Material to process
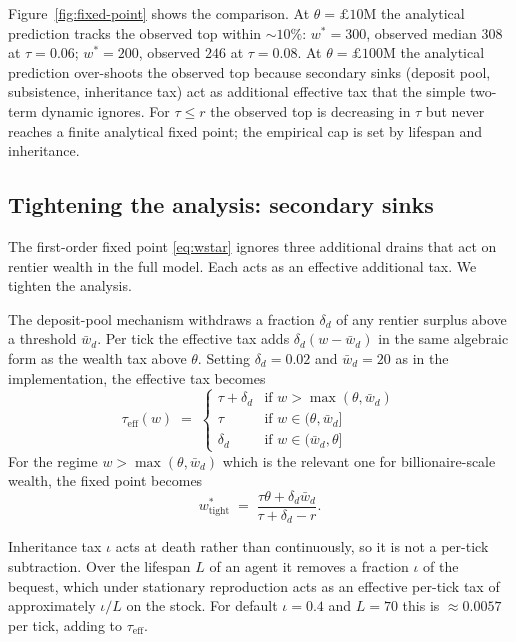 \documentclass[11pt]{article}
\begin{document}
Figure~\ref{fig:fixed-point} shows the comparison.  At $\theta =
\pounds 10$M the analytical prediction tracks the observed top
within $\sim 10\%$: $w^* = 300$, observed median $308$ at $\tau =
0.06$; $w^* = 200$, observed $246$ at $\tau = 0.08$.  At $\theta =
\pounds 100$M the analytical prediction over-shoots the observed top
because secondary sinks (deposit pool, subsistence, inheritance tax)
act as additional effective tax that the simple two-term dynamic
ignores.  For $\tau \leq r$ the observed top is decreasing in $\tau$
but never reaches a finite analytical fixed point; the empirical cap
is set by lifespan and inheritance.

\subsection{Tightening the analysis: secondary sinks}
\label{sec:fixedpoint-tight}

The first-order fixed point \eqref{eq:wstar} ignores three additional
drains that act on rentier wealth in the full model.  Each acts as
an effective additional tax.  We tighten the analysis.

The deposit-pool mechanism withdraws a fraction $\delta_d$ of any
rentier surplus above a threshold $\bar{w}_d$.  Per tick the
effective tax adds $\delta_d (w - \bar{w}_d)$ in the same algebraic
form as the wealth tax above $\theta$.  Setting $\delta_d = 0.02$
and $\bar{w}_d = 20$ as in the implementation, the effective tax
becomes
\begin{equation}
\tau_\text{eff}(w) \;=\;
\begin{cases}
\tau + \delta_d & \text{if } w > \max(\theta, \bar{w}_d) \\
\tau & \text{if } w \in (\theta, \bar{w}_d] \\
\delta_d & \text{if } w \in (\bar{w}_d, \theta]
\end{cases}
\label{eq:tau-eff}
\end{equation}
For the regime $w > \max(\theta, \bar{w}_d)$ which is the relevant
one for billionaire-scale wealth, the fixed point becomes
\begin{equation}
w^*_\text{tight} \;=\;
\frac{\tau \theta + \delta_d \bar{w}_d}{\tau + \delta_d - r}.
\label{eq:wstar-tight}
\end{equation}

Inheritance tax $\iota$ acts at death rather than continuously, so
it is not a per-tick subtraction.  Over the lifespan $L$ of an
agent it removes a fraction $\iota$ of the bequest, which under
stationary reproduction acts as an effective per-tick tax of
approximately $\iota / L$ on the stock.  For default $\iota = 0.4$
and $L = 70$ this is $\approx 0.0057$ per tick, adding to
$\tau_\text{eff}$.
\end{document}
---
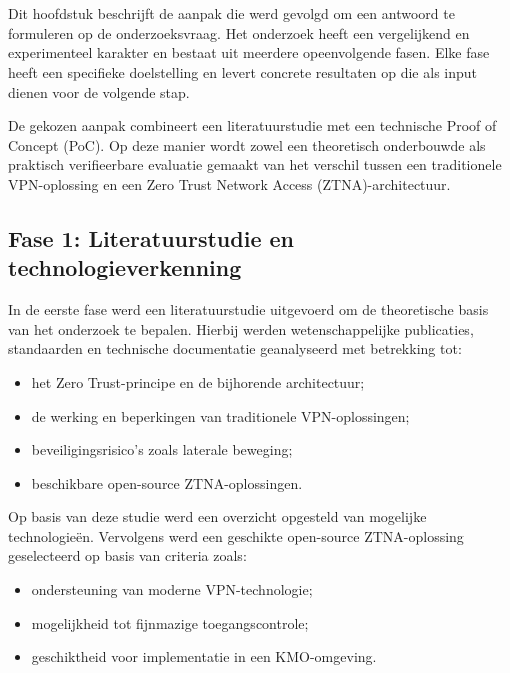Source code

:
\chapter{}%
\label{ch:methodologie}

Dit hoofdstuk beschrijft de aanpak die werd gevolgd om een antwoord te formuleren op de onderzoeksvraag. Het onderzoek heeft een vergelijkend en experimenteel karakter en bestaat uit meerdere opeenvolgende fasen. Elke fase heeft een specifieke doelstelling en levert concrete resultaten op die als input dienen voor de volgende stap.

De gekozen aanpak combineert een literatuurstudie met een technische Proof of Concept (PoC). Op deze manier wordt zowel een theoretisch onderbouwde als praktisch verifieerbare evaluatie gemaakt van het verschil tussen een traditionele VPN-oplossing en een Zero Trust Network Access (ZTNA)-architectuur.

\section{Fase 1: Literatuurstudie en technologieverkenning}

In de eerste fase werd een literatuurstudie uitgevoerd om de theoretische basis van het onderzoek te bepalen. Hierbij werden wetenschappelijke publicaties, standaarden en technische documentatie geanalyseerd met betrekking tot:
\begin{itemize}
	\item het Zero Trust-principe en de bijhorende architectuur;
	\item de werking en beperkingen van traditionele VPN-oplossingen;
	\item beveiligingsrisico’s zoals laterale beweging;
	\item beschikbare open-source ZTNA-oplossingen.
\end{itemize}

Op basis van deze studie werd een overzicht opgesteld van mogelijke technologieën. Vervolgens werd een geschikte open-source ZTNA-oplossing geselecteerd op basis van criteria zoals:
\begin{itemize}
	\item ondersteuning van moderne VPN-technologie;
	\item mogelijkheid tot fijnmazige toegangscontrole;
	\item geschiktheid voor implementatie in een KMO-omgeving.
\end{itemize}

Task to complete
Locate the lines above that contain "fraction" and copy them.

Problem solution
The deposit-pool mechanism withdraws a fraction $\delta_d$ of any
agent it removes a fraction $\iota$ of the bequest, which under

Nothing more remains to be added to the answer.